You might want to get the kids out of the room. This could get ugly.

I just returned, finally, from the most frustrating, most tiring, most messed up air travel trip I've ever endured (barely) in more than 30 years of enduring air travel.

It started on a harsh note, rousting myself out of bed on my 59th birthday following five hours of sleep as Pat and I had returned from vacation after midnight earlier in the day.

I was due out of DFW at 10:45 a.m. with a connection in Atlanta at 3:00 p.m. for a short hop to Panama City, Florida, where I would present the Southwest Farm Press Peanut Profitability Award to Otis Johnson, a superb farmer from Seminole.

A thunderstorm hit Atlanta about take-off time. Atlanta shut down. We idled on the runway in Dallas.

I sat beside a young couple on their way to the Bahamas.

“Please tell me this is not your honeymoon,” I said to the pretty young girl. It was. I began to feel a little less sorry for myself; they just cuddled in the corner. Young love.

We went back to the gate and sat for a while. I napped, put a crick in my neck, read, napped some more, put a crick in the other side of my neck and began to feel numbness in my behind.

The frequent reports that we would lift off in one hour proved vile falsehoods, so after three hours they let us off the plane. Delta presented us with meal vouchers for delicious airport food. (“Airport food” is an oxymoron.)

We finally took off and landed in Atlanta about six hours late, but I assumed that since every flight in Eastern North America had been delayed the Panama City jog would just take off six hours late. Nope. Cancelled. Not going.

I politely (believe that if you will) asked the flight attendant at the gate how to reconnect and she pointed me to Delta's customer service (?) counter to get more information.

I got in line where I could no longer see the customer service center. I dialed Delta on my cell phone — waited on hold for 25 minutes before I gave up. Stood in line for two hours and dialed Delta's Frequent Flyer number — held for 25 minutes before a live person told me I was already confirmed on a flight out the next morning — information I could have obtained without standing in line for three hours.

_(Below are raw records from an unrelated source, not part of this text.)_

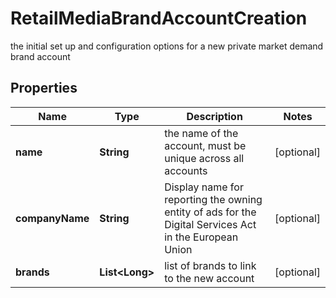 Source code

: 

# RetailMediaBrandAccountCreation

the initial set up and configuration options for a new private market demand brand account

## Properties

| Name | Type | Description | Notes |
|------------ | ------------- | ------------- | -------------|
|**name** | **String** | the name of the account, must be unique across all accounts |  [optional] |
|**companyName** | **String** | Display name for reporting the owning entity of ads for the Digital Services Act in the European Union |  [optional] |
|**brands** | **List&lt;Long&gt;** | list of brands to link to the new account |  [optional] |



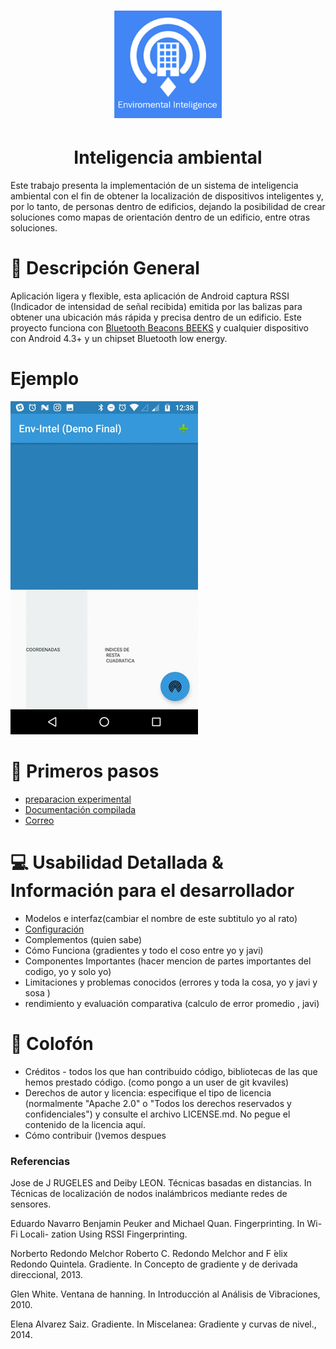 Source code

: 
<H1 align = "center">
 <img src="https://github.com/EiderDiaz/Inteligencia-Ambiental/blob/master/img/Logo_InteligenciaAmbiental.png" width=172 height=172>
</H1>
<H1 align = "center">
   Inteligencia ambiental
</H1>

Este trabajo presenta la implementación de un sistema de inteligencia ambiental con el fin de obtener la localización de dispositivos inteligentes y, por lo tanto, de personas dentro de edificios, dejando la posibilidad de crear soluciones como mapas de orientación dentro de un edificio, entre otras soluciones. 

# :eyes: Descripción General
Aplicación ligera y flexible, esta aplicación de Android captura RSSI (Indicador de intensidad de señal recibida) emitida por las balizas para obtener una ubicación más rápida y precisa dentro de un edificio.
Este proyecto funciona con [Bluetooth Beacons BEEKS](https://github.com/EiderDiaz/Inteligencia-Ambiental/blob/master/Specs-iBEEK1.6.pdf)  y cualquier dispositivo con Android 4.3+ y un chipset Bluetooth low energy.

# Ejemplo

<img src="https://github.com/EiderDiaz/Inteligencia-Ambiental/blob/master/img/Uso_aplicacion.gif">

# :runner: Primeros pasos
- [preparacion experimental](https://github.com/EiderDiaz/Inteligencia-Ambiental/blob/master/Preparaci%C3%B3n%20experimental.md)
- [Documentación compilada](https://drive.google.com/open?id=0B_SXGEKN91UQOUJ1MzVOWWNlZHM)
-  <a href="mailto:eiderdiazm95@gmail.com"> Correo </a>



# :computer: Usabilidad Detallada & Información para el desarrollador
- Modelos e interfaz(cambiar el nombre de este subtitulo yo al rato)
- [Configuración](https://github.com/EiderDiaz/Inteligencia-Ambiental/blob/master/Configuraci%C3%B3nDetallada.md)
- Complementos (quien sabe)
- Cómo Funciona (gradientes y todo el coso entre yo y javi)
- Componentes Importantes (hacer mencion de partes importantes del codigo, yo y solo yo)
- Limitaciones y problemas conocidos (errores y toda la cosa, yo y javi y sosa )
- rendimiento y evaluación comparativa  (calculo de error promedio , javi)

# :closed_book: Colofón
- Créditos - todos los que han contribuido código, bibliotecas de las que hemos prestado código. (como pongo a un user de git kvaviles)
- Derechos de autor y licencia: especifique el tipo de licencia (normalmente "Apache 2.0" o "Todos los derechos reservados y confidenciales") y consulte el archivo LICENSE.md. No pegue el contenido de la licencia aquí.
- Cómo contribuir ()vemos despues
### Referencias
Jose de J RUGELES and Deiby LEON. Técnicas basadas en distancias. In Técnicas de
localización de nodos inalámbricos mediante redes de sensores.

 Eduardo Navarro Benjamin Peuker and Michael Quan. Fingerprinting. In Wi-Fi Locali-
zation Using RSSI Fingerprinting.

 Norberto Redondo Melchor Roberto C. Redondo Melchor and F ́elix Redondo Quintela.
Gradiente. In Concepto de gradiente y de derivada direccional, 2013.

 Glen White. Ventana de hanning. In Introducción al Análisis de Vibraciones, 2010.
 
 Elena Alvarez Saiz. Gradiente. In  ́Miscelanea: Gradiente y curvas de nivel., 2014.
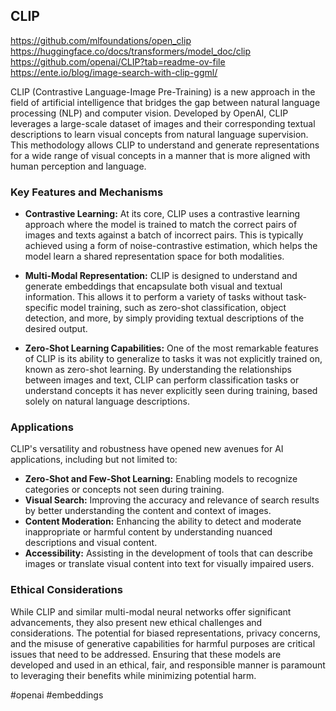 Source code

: ## CLIP

https://github.com/mlfoundations/open_clip
https://huggingface.co/docs/transformers/model_doc/clip
https://github.com/openai/CLIP?tab=readme-ov-file
https://ente.io/blog/image-search-with-clip-ggml/

CLIP (Contrastive Language-Image Pre-Training) is a new approach in the field of artificial intelligence that bridges the gap between natural language processing (NLP) and computer vision. Developed by OpenAI, CLIP leverages a large-scale dataset of images and their corresponding textual descriptions to learn visual concepts from natural language supervision. This methodology allows CLIP to understand and generate representations for a wide range of visual concepts in a manner that is more aligned with human perception and language.

### Key Features and Mechanisms

- **Contrastive Learning:** At its core, CLIP uses a contrastive learning approach where the model is trained to match the correct pairs of images and texts against a batch of incorrect pairs. This is typically achieved using a form of noise-contrastive estimation, which helps the model learn a shared representation space for both modalities.

- **Multi-Modal Representation:** CLIP is designed to understand and generate embeddings that encapsulate both visual and textual information. This allows it to perform a variety of tasks without task-specific model training, such as zero-shot classification, object detection, and more, by simply providing textual descriptions of the desired output.

- **Zero-Shot Learning Capabilities:** One of the most remarkable features of CLIP is its ability to generalize to tasks it was not explicitly trained on, known as zero-shot learning. By understanding the relationships between images and text, CLIP can perform classification tasks or understand concepts it has never explicitly seen during training, based solely on natural language descriptions.

### Applications

CLIP's versatility and robustness have opened new avenues for AI applications, including but not limited to:

- **Zero-Shot and Few-Shot Learning:** Enabling models to recognize categories or concepts not seen during training.
- **Visual Search:** Improving the accuracy and relevance of search results by better understanding the content and context of images.
- **Content Moderation:** Enhancing the ability to detect and moderate inappropriate or harmful content by understanding nuanced descriptions and visual content.
- **Accessibility:** Assisting in the development of tools that can describe images or translate visual content into text for visually impaired users.

### Ethical Considerations

While CLIP and similar multi-modal neural networks offer significant advancements, they also present new ethical challenges and considerations. The potential for biased representations, privacy concerns, and the misuse of generative capabilities for harmful purposes are critical issues that need to be addressed. Ensuring that these models are developed and used in an ethical, fair, and responsible manner is paramount to leveraging their benefits while minimizing potential harm.

<!-- Keywords -->
#openai #embeddings
<!-- /Keywords -->
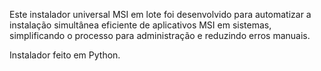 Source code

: 
Este instalador universal MSI em lote foi desenvolvido para automatizar a instalação simultânea eficiente de aplicativos MSI em sistemas, simplificando o processo para administração e reduzindo erros manuais.


Instalador feito em Python.
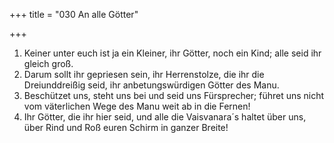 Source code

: +++
title = "030 An alle Götter"

+++


1.	Keiner unter euch ist ja ein Kleiner, ihr Götter, noch ein Kind; alle seid ihr gleich groß.
2.	Darum sollt ihr gepriesen sein, ihr Herrenstolze, die ihr die Dreiunddreißig seid, ihr anbetungswürdigen Götter des Manu.
3.	Beschützet uns, steht uns bei und seid uns Fürsprecher; führet uns nicht vom väterlichen Wege des Manu weit ab in die Fernen!
4.	Ihr Götter, die ihr hier seid, und alle die Vaisvanara´s haltet über uns, über Rind und Roß euren Schirm in ganzer Breite!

I booked a hotel room 15 miles from the airport, the closest available and that at $200 a night. I went to the taxi stand for what I knew would be an expensive ride to the expensive hotel and found — a long line waiting for taxis — a 45-minute line. But 60 minutes and $40 later I was in a hotel room, in the same fragrant clothes I'd left home in almost a day ago.

I slept for four hours, pried myself out of bed at 6 a.m., took another $40 cab ride to the airport and got in another line to get a boarding pass. (I was constantly in fear that I would get to the end of one of those lines to find I was waiting to sign up for a new credit card and a free T-shirt.)

I got the boarding pass. (The agent recognized from my driver's license that the previous day was my birthday and presented me with another food voucher in honor of the occasion. Yum.) I stood in a long line to clear security.

I got to Panama City a day late, wearing those well-traveled clothes, checked in, took a shower and changed. Never felt so fresh in my life.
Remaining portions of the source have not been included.